The Chief Financial Officer (CFO) of Bank of America Corporation (BAC) said Tuesday that the bank is expected to repay the bailout money it has received from the government in relation to its participation in the Troubled Asset Relief Program (TARP) in installments.

The government is also pushing the bank to pay at least $500 million to conclude a tentative pact in which the government agreed to share losses on certain BofA assets.

The installment payments would enable BofA to gradually reduce government involvement in its affairs.

However, unlike the other banks, BofA does not intend to repay its entire $45 billion support from the TARP in lump sum, as it has faced mounting loan losses as more customers default. But it may start with the repayment of $20 billion, which it received as part of the total aid to absorb loss-making investment bank Merrill Lynch & Co.

During an investor presentation, CFO Joe Price said that the bank is also taking steps to reduce or eliminate its reliance on other government lending and support programs that were placed during the height of the credit crisis to help stabilize financial markets.

Some large financial firms that have already repaid government fund are JPMorgan Chase & Company (JPM), Morgan Stanley (MS), Bank of New York Mellon Corporation (BK), Goldman Sachs (GS), U.S. Bancorp (USB), American Express Company (AXP), BB&T Corporation (BBT) and State Street Corporation (STT).

The repayment of government money can be viewed as a sign of recovery of the institutions as well as the economy. Also, the full repayment of government money has enabled these firms to protect their executive compensation packages. Restrictions on pay rules as a result of absorbing government money were a major competitive disadvantage for these firms in retaining talented employees.

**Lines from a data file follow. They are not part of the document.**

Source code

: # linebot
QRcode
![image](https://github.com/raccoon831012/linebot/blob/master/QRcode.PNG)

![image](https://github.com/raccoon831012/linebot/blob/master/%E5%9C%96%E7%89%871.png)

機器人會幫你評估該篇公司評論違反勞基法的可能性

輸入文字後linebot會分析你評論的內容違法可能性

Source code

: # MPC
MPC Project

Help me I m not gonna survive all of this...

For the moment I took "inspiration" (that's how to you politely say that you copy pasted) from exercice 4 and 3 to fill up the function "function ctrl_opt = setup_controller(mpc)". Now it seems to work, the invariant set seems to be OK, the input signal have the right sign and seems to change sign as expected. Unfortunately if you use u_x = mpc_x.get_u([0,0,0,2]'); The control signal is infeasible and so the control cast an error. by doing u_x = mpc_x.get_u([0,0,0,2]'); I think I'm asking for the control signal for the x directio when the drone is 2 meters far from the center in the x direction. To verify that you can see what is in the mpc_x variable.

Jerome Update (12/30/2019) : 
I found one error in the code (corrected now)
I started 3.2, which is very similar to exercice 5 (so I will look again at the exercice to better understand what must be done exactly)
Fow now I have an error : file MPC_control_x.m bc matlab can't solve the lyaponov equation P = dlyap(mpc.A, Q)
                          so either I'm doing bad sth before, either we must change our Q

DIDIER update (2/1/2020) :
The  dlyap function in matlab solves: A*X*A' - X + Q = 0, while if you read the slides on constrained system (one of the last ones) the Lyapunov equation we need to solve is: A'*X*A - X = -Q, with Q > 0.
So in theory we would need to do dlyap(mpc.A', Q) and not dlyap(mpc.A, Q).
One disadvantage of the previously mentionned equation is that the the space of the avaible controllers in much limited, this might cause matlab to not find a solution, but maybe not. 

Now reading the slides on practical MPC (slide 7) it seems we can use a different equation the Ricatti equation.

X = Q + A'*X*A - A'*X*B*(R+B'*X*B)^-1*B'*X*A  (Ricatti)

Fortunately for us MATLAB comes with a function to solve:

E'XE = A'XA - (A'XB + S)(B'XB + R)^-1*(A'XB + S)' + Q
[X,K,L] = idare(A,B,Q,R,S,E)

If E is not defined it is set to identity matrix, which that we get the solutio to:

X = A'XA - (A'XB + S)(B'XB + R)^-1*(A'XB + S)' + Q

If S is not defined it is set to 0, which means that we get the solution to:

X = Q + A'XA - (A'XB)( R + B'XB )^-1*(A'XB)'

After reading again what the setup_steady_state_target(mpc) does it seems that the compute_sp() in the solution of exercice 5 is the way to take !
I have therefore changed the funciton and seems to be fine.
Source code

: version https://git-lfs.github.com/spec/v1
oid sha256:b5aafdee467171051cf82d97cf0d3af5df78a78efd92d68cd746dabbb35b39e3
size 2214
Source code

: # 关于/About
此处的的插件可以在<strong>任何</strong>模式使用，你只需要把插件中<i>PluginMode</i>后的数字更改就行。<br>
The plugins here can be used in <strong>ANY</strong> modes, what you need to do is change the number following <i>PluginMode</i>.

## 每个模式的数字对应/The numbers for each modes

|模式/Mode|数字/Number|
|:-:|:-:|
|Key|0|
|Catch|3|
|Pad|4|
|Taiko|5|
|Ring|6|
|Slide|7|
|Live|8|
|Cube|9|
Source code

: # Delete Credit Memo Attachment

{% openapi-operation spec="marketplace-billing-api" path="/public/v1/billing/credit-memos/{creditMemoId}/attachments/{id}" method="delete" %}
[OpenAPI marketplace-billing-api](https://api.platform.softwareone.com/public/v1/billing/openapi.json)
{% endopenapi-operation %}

We think that Bank of America is in a relatively good shape from a capital perspective. During this delicate period of market stress, the availability of significant private-sector capital is very limited. As a result, the management remains focused on managing asset-levels efficiently, ensuring the deployment of TARP funds to core lending businesses and trimming other assets in non-core businesses.

We think that the management is quite confident about its capital position as it has indicated to pay back TARP funds in installments.

We anticipate continued synergies from the company’s large scale operation and balance sheet restructuring, but higher credit costs and worsening credit quality will be a drag on upcoming results. Therefore, we are recommending the shares as Neutral.